## What you should do
All lines in the records below that hold "SquareLattice" are to be shown.

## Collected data
▶

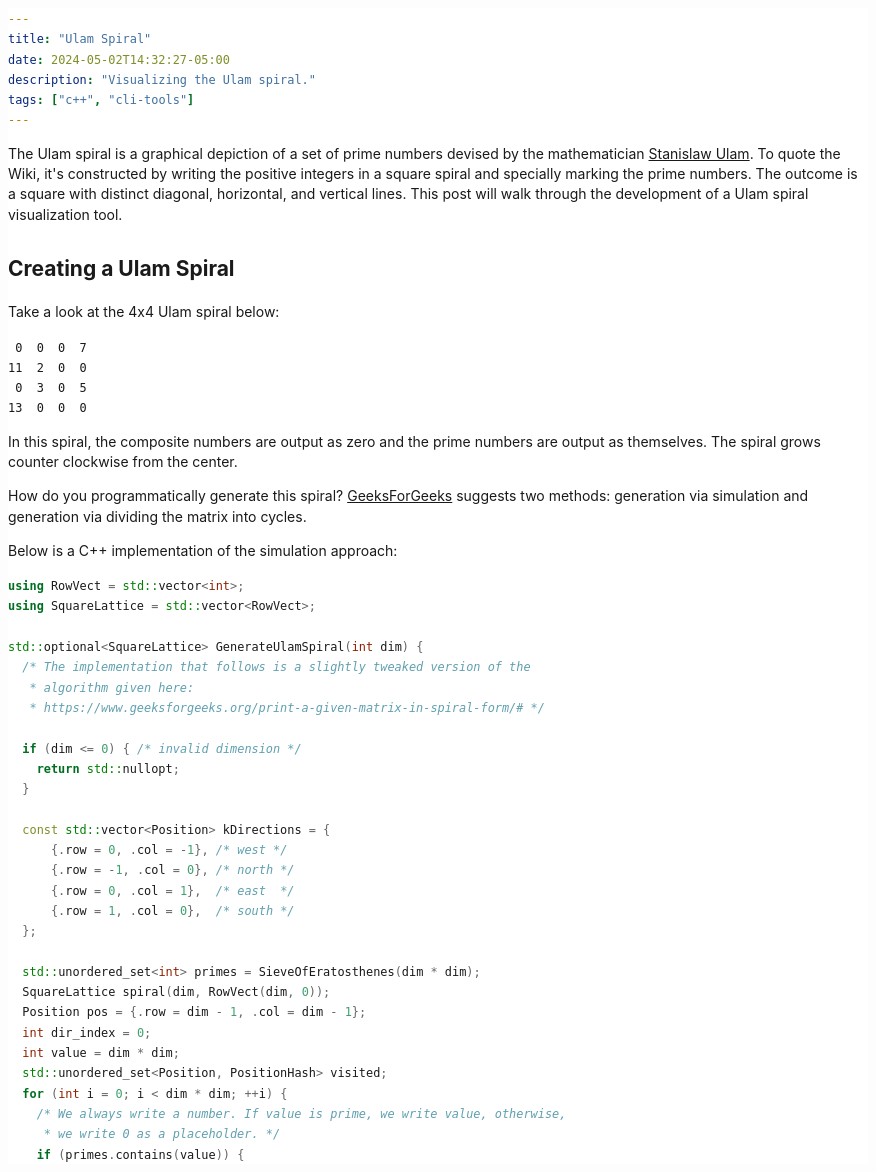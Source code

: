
 ```yaml
---
title: "Ulam Spiral"
date: 2024-05-02T14:32:27-05:00
description: "Visualizing the Ulam spiral."
tags: ["c++", "cli-tools"]
---
```


The Ulam spiral is a graphical depiction of a set of prime numbers devised by
the mathematician [Stanislaw Ulam][1]. To quote the Wiki, it's constructed by
writing the positive integers in a square spiral and specially marking the prime
numbers. The outcome is a square with distinct diagonal, horizontal, and
vertical lines. This post will walk through the development of a Ulam spiral
visualization tool.

## Creating a Ulam Spiral

Take a look at the 4x4 Ulam spiral below:

```text
 0  0  0  7
11  2  0  0
 0  3  0  5
13  0  0  0
```

In this spiral, the composite numbers are output as zero and the prime numbers
are output as themselves. The spiral grows counter clockwise from the center.

How do you programmatically generate this spiral? [GeeksForGeeks][2] suggests
two methods: generation via simulation and generation via dividing the matrix
into cycles.

Below is a C++ implementation of the simulation approach:

```cpp
using RowVect = std::vector<int>;
using SquareLattice = std::vector<RowVect>;

std::optional<SquareLattice> GenerateUlamSpiral(int dim) {
  /* The implementation that follows is a slightly tweaked version of the
   * algorithm given here:
   * https://www.geeksforgeeks.org/print-a-given-matrix-in-spiral-form/# */

  if (dim <= 0) { /* invalid dimension */
    return std::nullopt;
  }

  const std::vector<Position> kDirections = {
      {.row = 0, .col = -1}, /* west */
      {.row = -1, .col = 0}, /* north */
      {.row = 0, .col = 1},  /* east  */
      {.row = 1, .col = 0},  /* south */
  };

  std::unordered_set<int> primes = SieveOfEratosthenes(dim * dim);
  SquareLattice spiral(dim, RowVect(dim, 0));
  Position pos = {.row = dim - 1, .col = dim - 1};
  int dir_index = 0;
  int value = dim * dim;
  std::unordered_set<Position, PositionHash> visited;
  for (int i = 0; i < dim * dim; ++i) {
    /* We always write a number. If value is prime, we write value, otherwise,
     * we write 0 as a placeholder. */
    if (primes.contains(value)) {
```

[1]: https://en.wikipedia.org/wiki/Ulam_spiral#
[2]: https://www.geeksforgeeks.org/print-a-given-matrix-in-spiral-form/
[3]: https://en.wikipedia.org/wiki/Prime_number
[4]: https://www.geeksforgeeks.org/prime-numbers/
[5]: https://www.geeksforgeeks.org/sieve-eratosthenes-0n-time-complexity/?ref=lbp
[6]: https://www.boost.org/doc/libs/1_76_0/libs/gil/doc/html/index.html
[7]: https://en.wikipedia.org/wiki/Ulam_spiral#Explanation
[8]: https://github.com/ivan-guerra/ulam_spiral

◀

## Task answer
using SquareLattice = std::vector<RowVect>;
std::optional<SquareLattice> GenerateUlamSpiral(int dim) {
  SquareLattice spiral(dim, RowVect(dim, 0));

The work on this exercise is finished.